#### [ASSIGNMENT]
If a record holds a picture, leave the picture out and restate everything else word for word.

#### [DATA FOR PROCESSING]
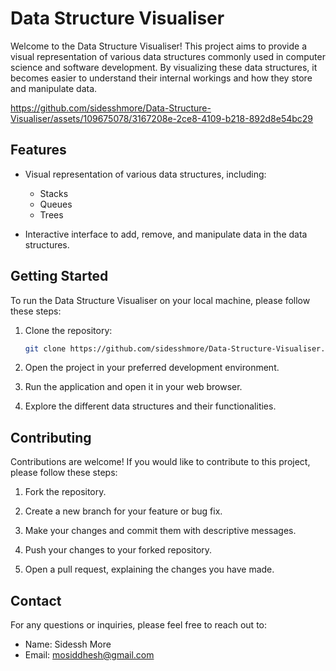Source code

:# Data Structure Visualiser
Welcome to the Data Structure Visualiser! This project aims to provide a visual representation of various data structures commonly used in computer science and software development. By visualizing these data structures, it becomes easier to understand their internal workings and how they store and manipulate data.

https://github.com/sidesshmore/Data-Structure-Visualiser/assets/109675078/3167208e-2ce8-4109-b218-892d8e54bc29


## Features

- Visual representation of various data structures, including:

  - Stacks
  - Queues
  - Trees 
  

- Interactive interface to add, remove, and manipulate data in the data structures.


## Getting Started

To run the Data Structure Visualiser on your local machine, please follow these steps:

1. Clone the repository:

   ```bash
   git clone https://github.com/sidesshmore/Data-Structure-Visualiser.git
   ```

2. Open the project in your preferred development environment.

3. Run the application and open it in your web browser.

4. Explore the different data structures and their functionalities.

## Contributing

Contributions are welcome! If you would like to contribute to this project, please follow these steps:

1. Fork the repository.

2. Create a new branch for your feature or bug fix.

3. Make your changes and commit them with descriptive messages.

4. Push your changes to your forked repository.

5. Open a pull request, explaining the changes you have made.

## Contact

For any questions or inquiries, please feel free to reach out to:

- Name: Sidessh More
- Email: mosiddhesh@gmail.com



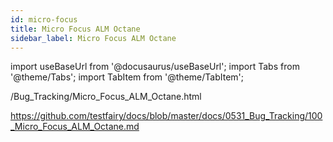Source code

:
 ```yaml
---
id: micro-focus
title: Micro Focus ALM Octane
sidebar_label: Micro Focus ALM Octane
---
```


import useBaseUrl from '@docusaurus/useBaseUrl';
import Tabs from '@theme/Tabs';
import TabItem from '@theme/TabItem';

/Bug_Tracking/Micro_Focus_ALM_Octane.html

https://github.com/testfairy/docs/blob/master/docs/0531_Bug_Tracking/100_Micro_Focus_ALM_Octane.md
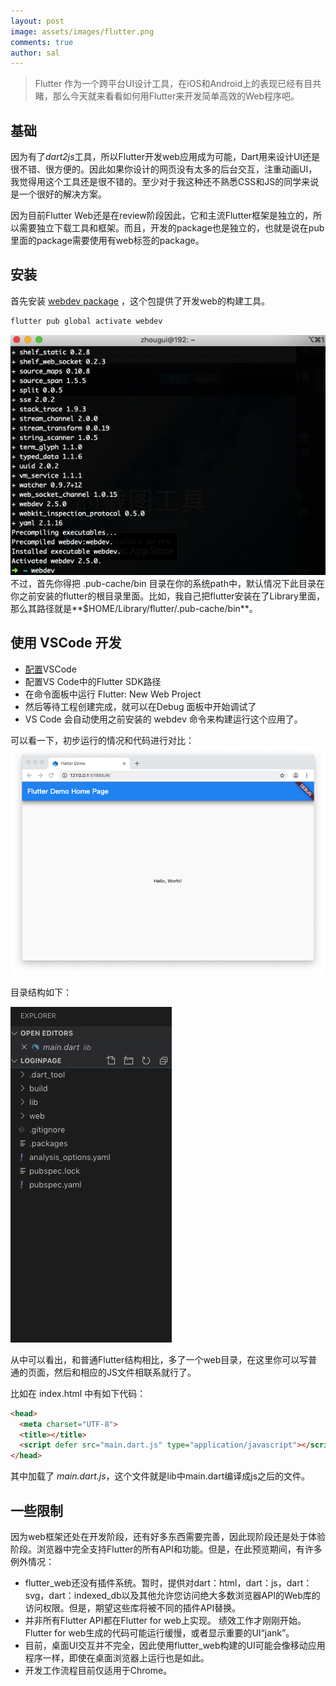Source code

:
 ```yaml
---
layout: post
image: assets/images/flutter.png
comments: true
author: sal
---
```


> Flutter 作为一个跨平台UI设计工具，在iOS和Android上的表现已经有目共睹，那么今天就来看看如何用Flutter来开发简单高效的Web程序吧。

## 基础
因为有了*dart2js*工具，所以Flutter开发web应用成为可能，Dart用来设计UI还是很不错、很方便的。因此如果你设计的网页没有太多的后台交互，注重动画UI，我觉得用这个工具还是很不错的。至少对于我这种还不熟悉CSS和JS的同学来说是一个很好的解决方案。

因为目前Flutter Web还是在review阶段因此，它和主流Flutter框架是独立的，所以需要独立下载工具和框架。而且，开发的package也是独立的，也就是说在pub里面的package需要使用有web标签的package。

## 安装
首先安装 [webdev package](https://pub.dartlang.org/packages/webdev) ，这个包提供了开发web的构建工具。
```bash
flutter pub global activate webdev
```
![Install](/assets/images/flutterweb/install.png)
不过，首先你得把 .pub-cache/bin 目录在你的系统path中，默认情况下此目录在你之前安装的flutter的根目录里面。比如，我自己把flutter安装在了Library里面，那么其路径就是**$HOME/Library/flutter/.pub-cache/bin**。

## 使用 VSCode 开发
- [配置](https://flutter.dev/docs/get-started/editor?tab=vscode)VSCode
- 配置VS Code中的Flutter SDK路径
- 在命令面板中运行 Flutter: New Web Project
- 然后等待工程创建完成，就可以在Debug 面板中开始调试了
- VS Code 会自动使用之前安装的 webdev 命令来构建运行这个应用了。

可以看一下，初步运行的情况和代码进行对比：
![Install](/assets/images/flutterweb/helloworld.png)

目录结构如下：

![Install](/assets/images/flutterweb/prostr.png)

从中可以看出，和普通Flutter结构相比，多了一个web目录，在这里你可以写普通的页面，然后和相应的JS文件相联系就行了。

比如在 index.html 中有如下代码：
```html
<head>
  <meta charset="UTF-8">
  <title></title>
  <script defer src="main.dart.js" type="application/javascript"></script>
</head>
```
其中加载了 *main.dart.js*，这个文件就是lib中main.dart编译成js之后的文件。

## 一些限制
因为web框架还处在开发阶段，还有好多东西需要完善，因此现阶段还是处于体验阶段。浏览器中完全支持Flutter的所有API和功能。但是，在此预览期间，有许多例外情况：

- flutter_web还没有插件系统。暂时，提供对dart：html，dart：js，dart：svg，dart：indexed_db以及其他允许您访问绝大多数浏览器API的Web库的访问权限。但是，期望这些库将被不同的插件API替换。
- 并非所有Flutter API都在Flutter for web上实现。
绩效工作才刚刚开始。 Flutter for web生成的代码可能运行缓慢，或者显示重要的UI“jank”。
- 目前，桌面UI交互并不完全，因此使用flutter_web构建的UI可能会像移动应用程序一样，即使在桌面浏览器上运行也是如此。
- 开发工作流程目前仅适用于Chrome。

#### [EXERCISE ANSWER]
Source code

:# Data Structure Visualiser
Welcome to the Data Structure Visualiser! This project aims to provide a visual representation of various data structures commonly used in computer science and software development. By visualizing these data structures, it becomes easier to understand their internal workings and how they store and manipulate data.

https://github.com/sidesshmore/Data-Structure-Visualiser/assets/109675078/3167208e-2ce8-4109-b218-892d8e54bc29


## Features

- Visual representation of various data structures, including:

  - Stacks
  - Queues
  - Trees 
  

- Interactive interface to add, remove, and manipulate data in the data structures.


## Getting Started

To run the Data Structure Visualiser on your local machine, please follow these steps:

1. Clone the repository:

   ```bash
   git clone https://github.com/sidesshmore/Data-Structure-Visualiser.git
   ```

2. Open the project in your preferred development environment.

3. Run the application and open it in your web browser.

4. Explore the different data structures and their functionalities.

## Contributing

Contributions are welcome! If you would like to contribute to this project, please follow these steps:

1. Fork the repository.

2. Create a new branch for your feature or bug fix.

3. Make your changes and commit them with descriptive messages.

4. Push your changes to your forked repository.

5. Open a pull request, explaining the changes you have made.

## Contact

For any questions or inquiries, please feel free to reach out to:

- Name: Sidessh More
- Email: mosiddhesh@gmail.com



Source code

:
 ```yaml
---
id: micro-focus
title: Micro Focus ALM Octane
sidebar_label: Micro Focus ALM Octane
---
```


import useBaseUrl from '@docusaurus/useBaseUrl';
import Tabs from '@theme/Tabs';
import TabItem from '@theme/TabItem';

/Bug_Tracking/Micro_Focus_ALM_Octane.html

https://github.com/testfairy/docs/blob/master/docs/0531_Bug_Tracking/100_Micro_Focus_ALM_Octane.md
Source code

:
 ```yaml
---
layout: post
image: assets/images/flutter.png
comments: true
author: sal
---
```


> Flutter 作为一个跨平台UI设计工具，在iOS和Android上的表现已经有目共睹，那么今天就来看看如何用Flutter来开发简单高效的Web程序吧。

## 基础
因为有了*dart2js*工具，所以Flutter开发web应用成为可能，Dart用来设计UI还是很不错、很方便的。因此如果你设计的网页没有太多的后台交互，注重动画UI，我觉得用这个工具还是很不错的。至少对于我这种还不熟悉CSS和JS的同学来说是一个很好的解决方案。

因为目前Flutter Web还是在review阶段因此，它和主流Flutter框架是独立的，所以需要独立下载工具和框架。而且，开发的package也是独立的，也就是说在pub里面的package需要使用有web标签的package。

## 安装
首先安装 [webdev package](https://pub.dartlang.org/packages/webdev) ，这个包提供了开发web的构建工具。
```bash
flutter pub global activate webdev
```
![Install](/assets/images/flutterweb/install.png)
不过，首先你得把 .pub-cache/bin 目录在你的系统path中，默认情况下此目录在你之前安装的flutter的根目录里面。比如，我自己把flutter安装在了Library里面，那么其路径就是**$HOME/Library/flutter/.pub-cache/bin**。

## 使用 VSCode 开发
- [配置](https://flutter.dev/docs/get-started/editor?tab=vscode)VSCode
- 配置VS Code中的Flutter SDK路径
- 在命令面板中运行 Flutter: New Web Project
- 然后等待工程创建完成，就可以在Debug 面板中开始调试了
- VS Code 会自动使用之前安装的 webdev 命令来构建运行这个应用了。

可以看一下，初步运行的情况和代码进行对比：
![Install](/assets/images/flutterweb/helloworld.png)

目录结构如下：

![Install](/assets/images/flutterweb/prostr.png)

从中可以看出，和普通Flutter结构相比，多了一个web目录，在这里你可以写普通的页面，然后和相应的JS文件相联系就行了。

比如在 index.html 中有如下代码：
```html
<head>
  <meta charset="UTF-8">
  <title></title>
  <script defer src="main.dart.js" type="application/javascript"></script>
</head>
```
其中加载了 *main.dart.js*，这个文件就是lib中main.dart编译成js之后的文件。

## 一些限制
因为web框架还处在开发阶段，还有好多东西需要完善，因此现阶段还是处于体验阶段。浏览器中完全支持Flutter的所有API和功能。但是，在此预览期间，有许多例外情况：

- flutter_web还没有插件系统。暂时，提供对dart：html，dart：js，dart：svg，dart：indexed_db以及其他允许您访问绝大多数浏览器API的Web库的访问权限。但是，期望这些库将被不同的插件API替换。
- 并非所有Flutter API都在Flutter for web上实现。
绩效工作才刚刚开始。 Flutter for web生成的代码可能运行缓慢，或者显示重要的UI“jank”。
- 目前，桌面UI交互并不完全，因此使用flutter_web构建的UI可能会像移动应用程序一样，即使在桌面浏览器上运行也是如此。
- 开发工作流程目前仅适用于Chrome。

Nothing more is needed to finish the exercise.